* Dataset *
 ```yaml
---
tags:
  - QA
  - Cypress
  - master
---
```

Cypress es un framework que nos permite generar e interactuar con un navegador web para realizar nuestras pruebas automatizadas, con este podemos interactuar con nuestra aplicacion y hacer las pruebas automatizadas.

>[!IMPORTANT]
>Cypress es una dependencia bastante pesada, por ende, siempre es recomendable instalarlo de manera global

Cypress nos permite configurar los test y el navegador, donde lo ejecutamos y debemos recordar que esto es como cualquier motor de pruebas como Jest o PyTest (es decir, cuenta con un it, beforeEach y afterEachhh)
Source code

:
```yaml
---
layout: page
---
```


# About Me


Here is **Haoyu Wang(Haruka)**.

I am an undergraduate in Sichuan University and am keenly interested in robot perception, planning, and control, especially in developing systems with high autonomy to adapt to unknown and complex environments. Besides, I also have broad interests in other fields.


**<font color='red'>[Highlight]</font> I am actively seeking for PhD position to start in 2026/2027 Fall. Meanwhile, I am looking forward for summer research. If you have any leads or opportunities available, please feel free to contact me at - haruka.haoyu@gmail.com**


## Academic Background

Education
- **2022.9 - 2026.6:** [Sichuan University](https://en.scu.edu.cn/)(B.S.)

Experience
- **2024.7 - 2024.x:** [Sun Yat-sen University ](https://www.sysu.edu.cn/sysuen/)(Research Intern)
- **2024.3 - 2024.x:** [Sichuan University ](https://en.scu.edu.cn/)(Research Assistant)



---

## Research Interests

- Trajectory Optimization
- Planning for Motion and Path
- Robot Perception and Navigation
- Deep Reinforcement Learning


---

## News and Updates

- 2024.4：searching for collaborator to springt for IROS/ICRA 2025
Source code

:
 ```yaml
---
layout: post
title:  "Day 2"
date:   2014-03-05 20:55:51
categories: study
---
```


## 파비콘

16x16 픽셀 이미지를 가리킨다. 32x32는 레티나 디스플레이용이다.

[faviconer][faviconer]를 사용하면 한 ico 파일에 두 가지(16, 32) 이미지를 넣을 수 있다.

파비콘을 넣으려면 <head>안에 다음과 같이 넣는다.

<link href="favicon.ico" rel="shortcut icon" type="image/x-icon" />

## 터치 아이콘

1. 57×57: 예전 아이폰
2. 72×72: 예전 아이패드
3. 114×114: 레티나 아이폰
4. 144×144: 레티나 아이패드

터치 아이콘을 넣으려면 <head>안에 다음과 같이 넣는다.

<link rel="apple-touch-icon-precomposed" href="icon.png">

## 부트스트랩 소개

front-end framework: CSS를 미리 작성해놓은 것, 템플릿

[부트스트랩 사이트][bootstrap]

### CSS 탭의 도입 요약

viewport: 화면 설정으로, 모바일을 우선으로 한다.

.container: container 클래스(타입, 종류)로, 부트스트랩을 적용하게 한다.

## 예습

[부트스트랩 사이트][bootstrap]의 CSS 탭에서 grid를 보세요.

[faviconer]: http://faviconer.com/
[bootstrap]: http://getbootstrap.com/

* Exercise description *
Check each line of the data above for the string "https", and copy the ones that have it.

* Task output *
- **2022.9 - 2026.6:** [Sichuan University](https://en.scu.edu.cn/)(B.S.)
- **2024.7 - 2024.x:** [Sun Yat-sen University ](https://www.sysu.edu.cn/sysuen/)(Research Intern)
- **2024.3 - 2024.x:** [Sichuan University ](https://en.scu.edu.cn/)(Research Assistant)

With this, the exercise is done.